--- WHAT IS EXPECTED ---
Could you return the entire listing below exactly as written?

--- INPUT DATA ---

+---+

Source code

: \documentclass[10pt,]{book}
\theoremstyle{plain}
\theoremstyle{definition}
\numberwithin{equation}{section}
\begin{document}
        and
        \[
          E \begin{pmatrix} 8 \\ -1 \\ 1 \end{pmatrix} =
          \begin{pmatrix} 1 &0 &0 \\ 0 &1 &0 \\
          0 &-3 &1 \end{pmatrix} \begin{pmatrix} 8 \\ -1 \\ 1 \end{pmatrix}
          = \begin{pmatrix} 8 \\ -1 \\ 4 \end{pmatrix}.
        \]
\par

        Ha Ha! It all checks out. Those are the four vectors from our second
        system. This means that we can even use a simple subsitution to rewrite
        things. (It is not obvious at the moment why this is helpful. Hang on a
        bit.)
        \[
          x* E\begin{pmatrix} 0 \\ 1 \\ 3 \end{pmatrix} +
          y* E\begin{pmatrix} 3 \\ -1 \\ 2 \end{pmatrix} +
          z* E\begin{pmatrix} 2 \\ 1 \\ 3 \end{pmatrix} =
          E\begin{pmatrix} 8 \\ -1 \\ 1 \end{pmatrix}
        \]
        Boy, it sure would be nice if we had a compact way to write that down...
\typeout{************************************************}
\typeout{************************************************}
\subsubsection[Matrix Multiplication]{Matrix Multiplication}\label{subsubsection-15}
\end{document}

+---+

--- OUTPUT BELOW ---
Source code

: \documentclass[10pt,]{book}
\theoremstyle{plain}
\theoremstyle{definition}
\numberwithin{equation}{section}
\begin{document}
        and
        \[
          E \begin{pmatrix} 8 \\ -1 \\ 1 \end{pmatrix} =
          \begin{pmatrix} 1 &0 &0 \\ 0 &1 &0 \\
          0 &-3 &1 \end{pmatrix} \begin{pmatrix} 8 \\ -1 \\ 1 \end{pmatrix}
          = \begin{pmatrix} 8 \\ -1 \\ 4 \end{pmatrix}.
        \]
\par

        Ha Ha! It all checks out. Those are the four vectors from our second
        system. This means that we can even use a simple subsitution to rewrite
        things. (It is not obvious at the moment why this is helpful. Hang on a
        bit.)
        \[
          x* E\begin{pmatrix} 0 \\ 1 \\ 3 \end{pmatrix} +
          y* E\begin{pmatrix} 3 \\ -1 \\ 2 \end{pmatrix} +
          z* E\begin{pmatrix} 2 \\ 1 \\ 3 \end{pmatrix} =
          E\begin{pmatrix} 8 \\ -1 \\ 1 \end{pmatrix}
        \]
        Boy, it sure would be nice if we had a compact way to write that down...
\typeout{************************************************}
\typeout{************************************************}
\subsubsection[Matrix Multiplication]{Matrix Multiplication}\label{subsubsection-15}
\end{document}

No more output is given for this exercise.